Friday, August 15, 2014

Tora! Tora! (oh oh!) ---- VJ DAY!

SIXTY NINE YEARS AGO TODAY ... August 15, 1945 .... Emperor Hirohito announced his nation's surrender in a war which was was started by HIS nation on December 07, 1941, by a perfidious 'sneak attack' on Pearl Harbor, Hawaii.

In a way the world owes Japan a dept of gratitude, because President Roosevelt was not yet committed to ACTIVELY supporting Europe's fight against Nazi Germany.

The Japanese were not the real enemy .. until they attacked America.

History has shown that America is reluctant to go to war,  but unrelenting in staying power, once provoked.

(Well, except perhaps for the past decade ... but that's a history still in the making. As Dr. Martin Luther King implied, our leadership should be judged by the content of his character.)

My uncle was killed in Germany; he was a sergeant in that war.  I was born on the day when the U.S. Flag was flown on Mount Suribachi, on Iwo Jima.

Two memorable photos commemorate both the battle of Iwo Jima .....


... and Victory over Japan Day.




(My Son, "The Squid Kid", actually has a reproduction of this photograph hanging on the wall of his family quarters at Whidby Island NAS.)

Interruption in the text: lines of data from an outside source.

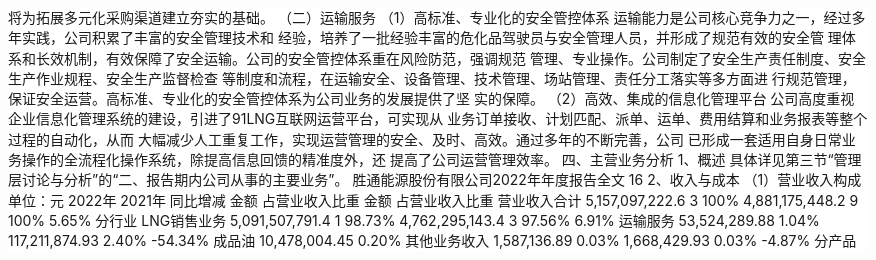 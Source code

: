 将为拓展多元化采购渠道建立夯实的基础。
（二）运输服务
（1）高标准、专业化的安全管控体系
运输能力是公司核心竞争力之一，经过多年实践，公司积累了丰富的安全管理技术和
经验，培养了一批经验丰富的危化品驾驶员与安全管理人员，并形成了规范有效的安全管
理体系和长效机制，有效保障了安全运输。公司的安全管控体系重在风险防范，强调规范
管理、专业操作。公司制定了安全生产责任制度、安全生产作业规程、安全生产监督检查
等制度和流程，在运输安全、设备管理、技术管理、场站管理、责任分工落实等多方面进
行规范管理，保证安全运营。高标准、专业化的安全管控体系为公司业务的发展提供了坚
实的保障。
（2）高效、集成的信息化管理平台
公司高度重视企业信息化管理系统的建设，引进了91LNG互联网运营平台，可实现从
业务订单接收、计划匹配、派单、运单、费用结算和业务报表等整个过程的自动化，从而
大幅减少人工重复工作，实现运营管理的安全、及时、高效。通过多年的不断完善，公司
已形成一套适用自身日常业务操作的全流程化操作系统，除提高信息回馈的精准度外，还
提高了公司运营管理效率。
四、主营业务分析
1、概述
具体详见第三节“管理层讨论与分析”的“二、报告期内公司从事的主要业务”。
胜通能源股份有限公司2022年年度报告全文
16
2、收入与成本
（1）营业收入构成
单位：元
2022年
2021年
同比增减
金额
占营业收入比重
金额
占营业收入比重
营业收入合计
5,157,097,222.6
3
100%
4,881,175,448.2
9
100%
5.65%
分行业
LNG销售业务
5,091,507,791.4
1
98.73%
4,762,295,143.4
3
97.56%
6.91%
运输服务
53,524,289.88
1.04%
117,211,874.93
2.40%
-54.34%
成品油
10,478,004.45
0.20%
其他业务收入
1,587,136.89
0.03%
1,668,429.93
0.03%
-4.87%
分产品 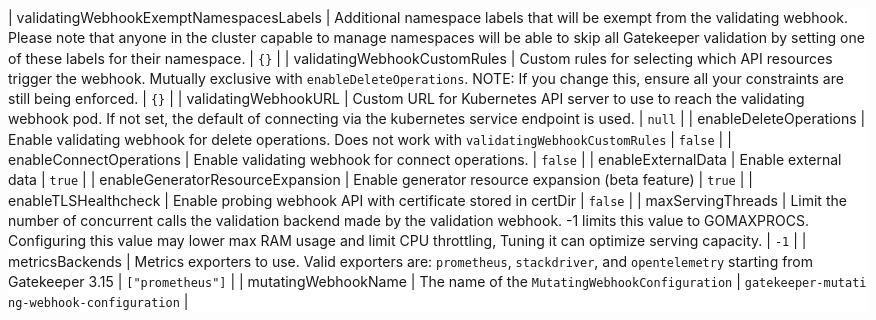 | validatingWebhookExemptNamespacesLabels                    | Additional namespace labels that will be exempt from the validating webhook. Please note that anyone in the cluster capable to manage namespaces will be able to skip all Gatekeeper validation by setting one of these labels for their namespace.                                            | `{}`                                                                                                                                                                  |
| validatingWebhookCustomRules                               | Custom rules for selecting which API resources trigger the webhook. Mutually exclusive with `enableDeleteOperations`. NOTE: If you change this, ensure all your constraints are still being enforced.                                                                                          | `{}`                                                                                                                                                                  |
| validatingWebhookURL                                       | Custom URL for Kubernetes API server to use to reach the validating webhook pod. If not set, the default of connecting via the kubernetes service endpoint is used.                                                                                                                            | `null`                                                                                                                                                                |
| enableDeleteOperations                                     | Enable validating webhook for delete operations. Does not work with `validatingWebhookCustomRules`                                                                                                                                                                                             | `false`                                                                                                                                                               |
| enableConnectOperations                                    | Enable validating webhook for connect operations.                                                                                                                                                                                                                                              | `false`                                                                                                                                                               |
| enableExternalData                                         | Enable external data                                                                                                                                                                                                                                                                           | `true`                                                                                                                                                                |
| enableGeneratorResourceExpansion                           | Enable generator resource expansion (beta feature)                                                                                                                                                                                                                                             | `true`                                                                                                                                                                |
| enableTLSHealthcheck                                       | Enable probing webhook API with certificate stored in certDir                                                                                                                                                                                                                                  | `false`                                                                                                                                                               |
| maxServingThreads                                          | Limit the number of concurrent calls the validation backend made by the validation webhook. -1 limits this value to GOMAXPROCS. Configuring this value may lower max RAM usage and limit CPU throttling, Tuning it can optimize serving capacity.                                              | `-1`                                                                                                                                                                  |
| metricsBackends                                            | Metrics exporters to use. Valid exporters are: `prometheus`, `stackdriver`, and `opentelemetry` starting from Gatekeeper 3.15                                                                                                                                                                  | `["prometheus"]`                                                                                                                                                      |
| mutatingWebhookName                                        | The name of the `MutatingWebhookConfiguration`                                                                                                                                                                                                                                                 | `gatekeeper-mutating-webhook-configuration`                                                                                                                           | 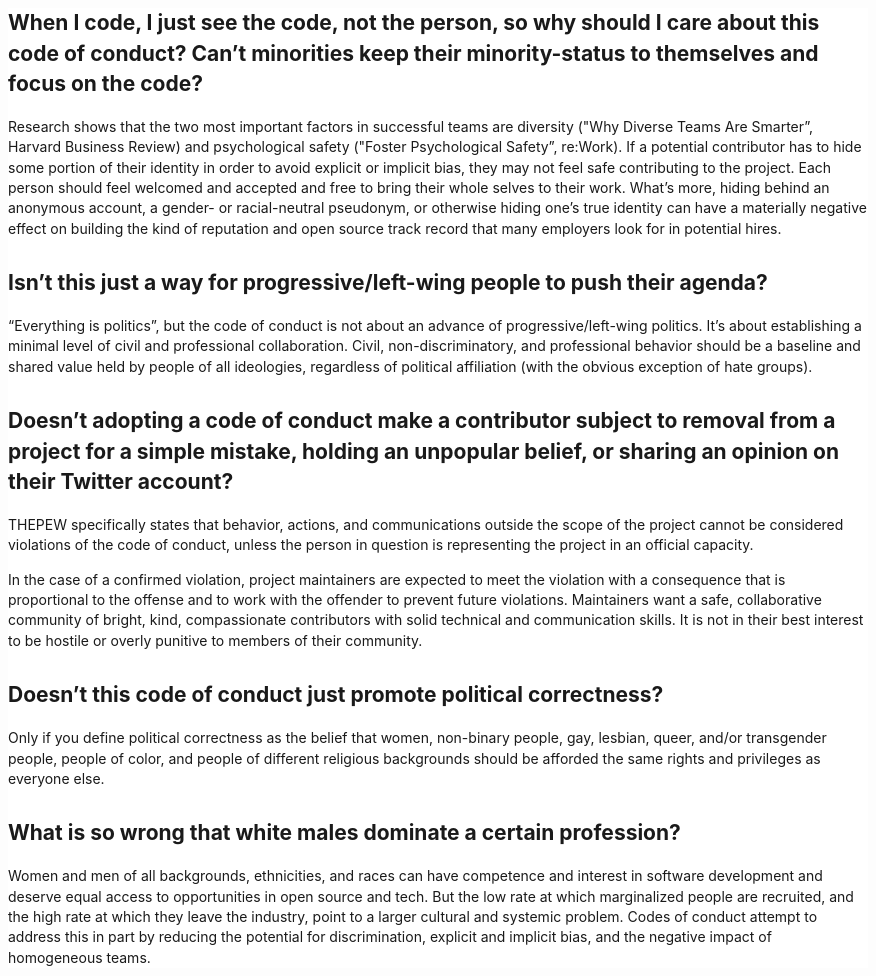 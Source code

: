 ## When I code, I just see the code, not the person, so why should I care about this code of conduct? Can’t minorities keep their minority-status to themselves and focus on the code?
Research shows that the two most important factors in successful teams are diversity ("Why Diverse Teams Are Smarter”, Harvard Business Review) and psychological safety ("Foster Psychological Safety”, re:Work). If a potential contributor has to hide some portion of their identity in order to avoid explicit or implicit bias, they may not feel safe contributing to the project. Each person should feel welcomed and accepted and free to bring their whole selves to their work. What’s more, hiding behind an anonymous account, a gender- or racial-neutral pseudonym, or otherwise hiding one’s true identity can have a materially negative effect on building the kind of reputation and open source track record that many employers look for in potential hires.

## Isn’t this just a way for progressive/left-wing people to push their agenda?
“Everything is politics”, but the code of conduct is not about an advance of progressive/left-wing politics. It’s about establishing a minimal level of civil and professional collaboration. Civil, non-discriminatory, and professional behavior should be a baseline and shared value held by people of all ideologies, regardless of political affiliation (with the obvious exception of hate groups).

## Doesn’t adopting a code of conduct make a contributor subject to removal from a project for a simple mistake, holding an unpopular belief, or sharing an opinion on their Twitter account?
THEPEW specifically states that behavior, actions, and communications outside the scope of the project cannot be considered violations of the code of conduct, unless the person in question is representing the project in an official capacity.

In the case of a confirmed violation, project maintainers are expected to meet the violation with a consequence that is proportional to the offense and to work with the offender to prevent future violations. Maintainers want a safe, collaborative community of bright, kind, compassionate contributors with solid technical and communication skills. It is not in their best interest to be hostile or overly punitive to members of their community.

## Doesn’t this code of conduct just promote political correctness?
Only if you define political correctness as the belief that women, non-binary people, gay, lesbian, queer, and/or transgender people, people of color, and people of different religious backgrounds should be afforded the same rights and privileges as everyone else.

## What is so wrong that white males dominate a certain profession?
Women and men of all backgrounds, ethnicities, and races can have competence and interest in software development and deserve equal access to opportunities in open source and tech. But the low rate at which marginalized people are recruited, and the high rate at which they leave the industry, point to a larger cultural and systemic problem. Codes of conduct attempt to address this in part by reducing the potential for discrimination, explicit and implicit bias, and the negative impact of homogeneous teams.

The Japanese emperor speaks — History.com This Day in History — 8/15/1945:
On this day in 1945, Emperor Hirohito broadcasts the news of Japan's surrender to the Japanese people. Although Tokyo had already communicated to the Allies its acceptance of the surrender terms of the Potsdam Conference several days earlier, and a Japanese news service announcement had been made to that effect, the Japanese people were still waiting to hear an authoritative voice speak the unspeakable: that Japan had been defeated. That voice was the emperor's. In Japan's Shinto religious tradition, the emperor was also divine; his voice was the voice of a god. And on August 15, that voice—heard over the radio airwaves for the very first time—confessed that Japan's enemy "has begun to employ a most cruel bomb, the power of which to do damage is indeed incalculable, taking the toll of many innocent lives." This was the reason given for Japan's surrender. Hirohito's oral memoirs, published and translated after the war, evidence the emperor's fear at the time that "the Japanese race will be destroyed if the war continues." A sticking point in the Japanese surrender terms had been Hirohito's status as emperor. Tokyo wanted the emperor's status protected; the Allies wanted no preconditions. There was a compromise. The emperor retained his title; Gen. Douglas MacArthur believed his at least ceremonial presence would be a stabilizing influence in postwar Japan. But Hirohito was forced to disclaim his divine status. Japan lost more than a war—it lost a god.